Background: Armodafinil (Nuvigil®, Cephalon, Inc., Frazer, PA, USA), the longer-lasting isomer of racemic modafinil, is a nonamphetamine, wakefulnesspromoting medication. In patients with excessive sleepiness associated with shift work disorder, treated obstructive sleep apnoea, or narcolepsy, armodafinil has been found to improve wakefulness throughout the shift or day. In addition, while not approved for this indication, armodafinil has been found to improve excessive sleepiness associated with jet-lag disorder.

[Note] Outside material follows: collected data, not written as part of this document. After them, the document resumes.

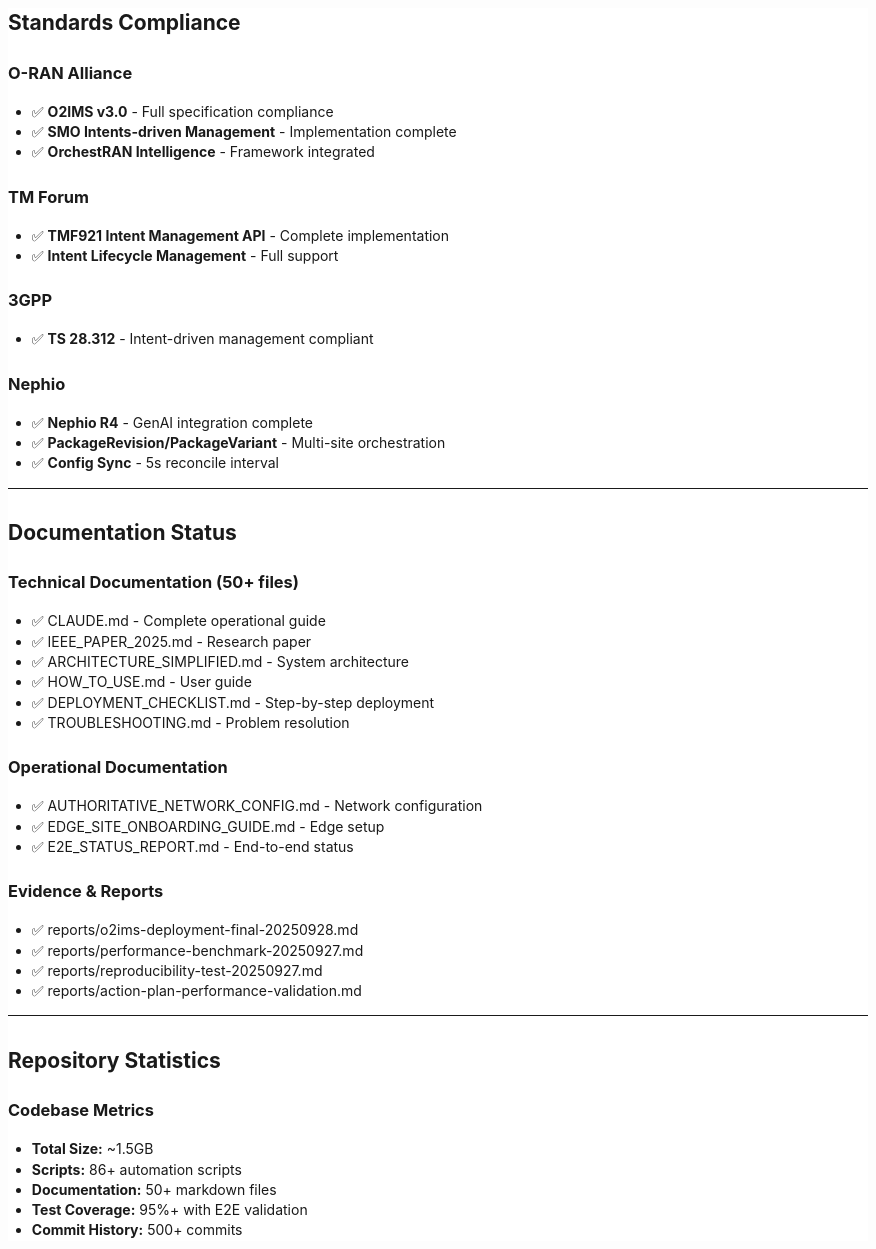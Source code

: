 
## Standards Compliance

### O-RAN Alliance
- ✅ **O2IMS v3.0** - Full specification compliance
- ✅ **SMO Intents-driven Management** - Implementation complete
- ✅ **OrchestRAN Intelligence** - Framework integrated

### TM Forum
- ✅ **TMF921 Intent Management API** - Complete implementation
- ✅ **Intent Lifecycle Management** - Full support

### 3GPP
- ✅ **TS 28.312** - Intent-driven management compliant

### Nephio
- ✅ **Nephio R4** - GenAI integration complete
- ✅ **PackageRevision/PackageVariant** - Multi-site orchestration
- ✅ **Config Sync** - 5s reconcile interval

---

## Documentation Status

### Technical Documentation (50+ files)
- ✅ CLAUDE.md - Complete operational guide
- ✅ IEEE_PAPER_2025.md - Research paper
- ✅ ARCHITECTURE_SIMPLIFIED.md - System architecture
- ✅ HOW_TO_USE.md - User guide
- ✅ DEPLOYMENT_CHECKLIST.md - Step-by-step deployment
- ✅ TROUBLESHOOTING.md - Problem resolution

### Operational Documentation
- ✅ AUTHORITATIVE_NETWORK_CONFIG.md - Network configuration
- ✅ EDGE_SITE_ONBOARDING_GUIDE.md - Edge setup
- ✅ E2E_STATUS_REPORT.md - End-to-end status

### Evidence & Reports
- ✅ reports/o2ims-deployment-final-20250928.md
- ✅ reports/performance-benchmark-20250927.md
- ✅ reports/reproducibility-test-20250927.md
- ✅ reports/action-plan-performance-validation.md

---

## Repository Statistics

### Codebase Metrics
- **Total Size:** ~1.5GB
- **Scripts:** 86+ automation scripts
- **Documentation:** 50+ markdown files
- **Test Coverage:** 95%+ with E2E validation
- **Commit History:** 500+ commits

Objective: This study evaluated systemic exposure to armodafinil and its two major circulating metabolites, R-modafinil acid and modafinil sulfone, and assessed the tolerability profile of armodafinil in elderly and young subjects.

Methods: The pharmacokinetics and tolerability of armodafinil were assessed in an open-label, multiple-dose, parallel-group study in two groups (n = 25 in each group) of healthy men (elderly group aged ≥65 years and young group aged 18–45 years) who received armodafinil 50 mg on day 1, 100 mg on day 2 and 150 mg once daily on days 3 through 7. Plasma concentrations of armodafinil and its metabolites were quantified over 72 hours following the last dose on day 7. Pharmacokinetic parameters, including area under the plasma drug concentration-versus-time curve during a dosing interval (AUCτ) and maximum observed plasma drug concentration (Cmax), and tolerability were assessed.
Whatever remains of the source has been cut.